On Thu, 2010-12-02 at 11:50 -0500, Kamil Paral wrote:
----- "Chris Lumens" <clumens(a)redhat.com> wrote:
> Hey everyone, as you may have noticed I have been working on tests
> for
> anaconda's storage code. With jlaska's help, I've got it in shape
> now
> where it runs just like I want. It does all the testing inside a VM
> and
> then communicates results to the outide world. My existing tests
> should
> cover the whole partitioning part of the test matrix, aside from
> resizing since we can't express that with kickstart.
>
> All of the code is on the clumens branch in tests/anaconda_storage/.
Wow, very complex test. I won't of course study all the code in a large
detail, but I'll provide some feedback for the test object (and other
AutoQA-specific files) soon.
Yeah, if we had support for it ... this would be the type of test that
would live in the maintainers dist-git directory. But, since
anaconda/installer is such an important piece of software, I thought it
would be good for us to move forward to with integrating existing
scripts into autoqa for the benefit of F15.
> Eventually, I'd like to move it into tests/anaconda/storage/
instead
> since we are adding some different anaconda tests on the branch as
> well.
We can do such changes, but I can't guarantee it will be included in
the next release. But, your test works independently of those changes,
right? If you prefer, we can include your test in the next release
and change the path slightly later. I don't really see a problem in that.

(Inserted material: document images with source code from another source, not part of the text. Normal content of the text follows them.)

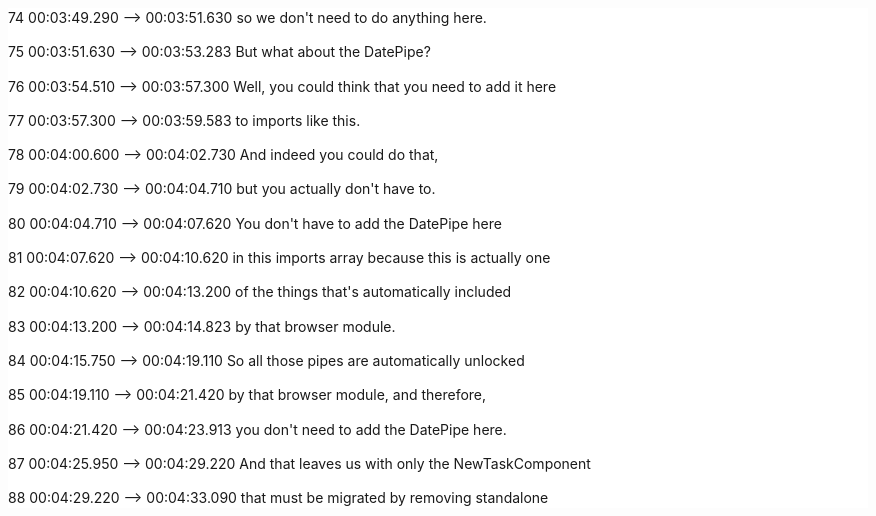 74
00:03:49.290 --> 00:03:51.630
so we don't need to do anything here.

75
00:03:51.630 --> 00:03:53.283
But what about the DatePipe?

76
00:03:54.510 --> 00:03:57.300
Well, you could think that you need to add it here

77
00:03:57.300 --> 00:03:59.583
to imports like this.

78
00:04:00.600 --> 00:04:02.730
And indeed you could do that,

79
00:04:02.730 --> 00:04:04.710
but you actually don't have to.

80
00:04:04.710 --> 00:04:07.620
You don't have to add the DatePipe here

81
00:04:07.620 --> 00:04:10.620
in this imports array because this is actually one

82
00:04:10.620 --> 00:04:13.200
of the things that's automatically included

83
00:04:13.200 --> 00:04:14.823
by that browser module.

84
00:04:15.750 --> 00:04:19.110
So all those pipes are automatically unlocked

85
00:04:19.110 --> 00:04:21.420
by that browser module, and therefore,

86
00:04:21.420 --> 00:04:23.913
you don't need to add the DatePipe here.

87
00:04:25.950 --> 00:04:29.220
And that leaves us with only the NewTaskComponent

88
00:04:29.220 --> 00:04:33.090
that must be migrated by removing standalone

I've never done git-mv before ... I don't know if that's a painful
process? If I have a spare moment, I'll see how invasive it will be to
update 'autoqa' to improve test discovery.
> Anyway I would like to get this stuff merged to master soon
(after I
> reorganize though) so it can be running and reporting results. What
> do
> I need to do to get this on the plan?
I think you just did it :) If we can cleanly include it in our current
code (it seems we can), there's no reason why it should not be part of
the next release (0.4.4). Unfortunately I don't have a spare bare metal
machine to test your code. (I should inquire how to use RHTS). How long
does the test run take? Are there any issues we should be aware of?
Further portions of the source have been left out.